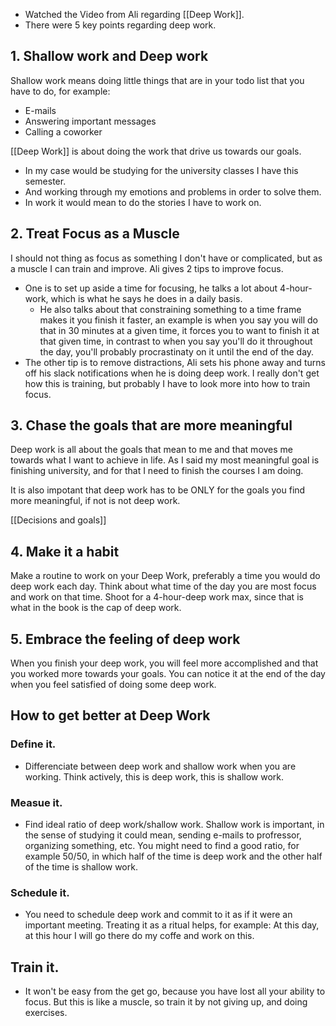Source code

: - Watched the Video from Ali regarding [[Deep Work]].
- There were 5 key points regarding deep work.

## 1. Shallow work and Deep work

Shallow work means doing little things that are in your todo list that you have to do, for example:
- E-mails
- Answering important messages
- Calling a coworker

[[Deep Work]] is about doing the work that drive us towards our goals.
- In my case would be studying for the university classes I have this semester.
- And working through my emotions and problems in order to solve them.
- In work it would mean to do the stories I have to work on.

## 2. Treat Focus as a Muscle

I should not thing as focus as something I don't have or complicated, but as a muscle I can train and improve. Ali gives 2 tips to improve focus. 
- One is to set up aside a time for focusing, he talks a lot about 4-hour-work, which is what he says he does in a daily basis. 
	- He also talks about that constraining something to a time frame makes it you finish it faster, an example is when you say you will do that in 30 minutes at a given time, it forces you to want to finish it at that given time, in contrast to when you say you'll do it throughout the day, you'll probably procrastinaty on it until the end of the day.
- The other tip is to remove distractions, Ali sets his phone away and turns off his slack notifications when he is doing deep work. I really don't get how this is training, but probably I have to look more into how to train focus.

## 3. Chase the goals that are more meaningful

Deep work is all about the goals that mean to me and that moves me towards what I want to achieve in life. As I said my most meaningful goal is finishing university, and for that I need to finish the courses I am doing.

It is also impotant that deep work has to be ONLY for the goals you find more meaningful, if not is not deep work.

[[Decisions and goals]]

## 4. Make it a habit

Make a routine to work on your Deep Work, preferably a time you would do deep work each day.  Think about what time of the day you are most focus and work on that time. Shoot for a 4-hour-deep work max, since that is what in the book is the cap of deep work.

## 5. Embrace the feeling of deep work

When you finish your deep work, you will feel more accomplished and that you worked more towards your goals. You can notice it at the end of the day when you feel satisfied of doing some deep work.

## How to get better at Deep Work

### Define it.
- Differenciate between deep work and shallow work when you are working. Think actively, this is deep work, this is shallow work.

### Measue it.
- Find ideal ratio of deep work/shallow work. Shallow work is important, in the sense of studying it could mean, sending e-mails to profressor, organizing something, etc. You might need to find a good ratio, for example 50/50, in which half of the time is deep work and the other half of the time is shallow work.

### Schedule it.
- You need to schedule deep work and commit to it as if it were an important meeting. Treating it as a ritual helps, for example: At this day, at this hour I will go there do my coffe and work on this.

## Train it.
- It won't be easy from the get go, because you have lost all your ability to focus. But this is like a muscle, so train it by not giving up, and doing exercises.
|---|
**Try it**
Return the final stretch of the listing exactly, starting with the line that contains "### Schedule it." and ending with the last line.

**Solution for this problem**
### Schedule it.
- You need to schedule deep work and commit to it as if it were an important meeting. Treating it as a ritual helps, for example: At this day, at this hour I will go there do my coffe and work on this.

## Train it.
- It won't be easy from the get go, because you have lost all your ability to focus. But this is like a muscle, so train it by not giving up, and doing exercises.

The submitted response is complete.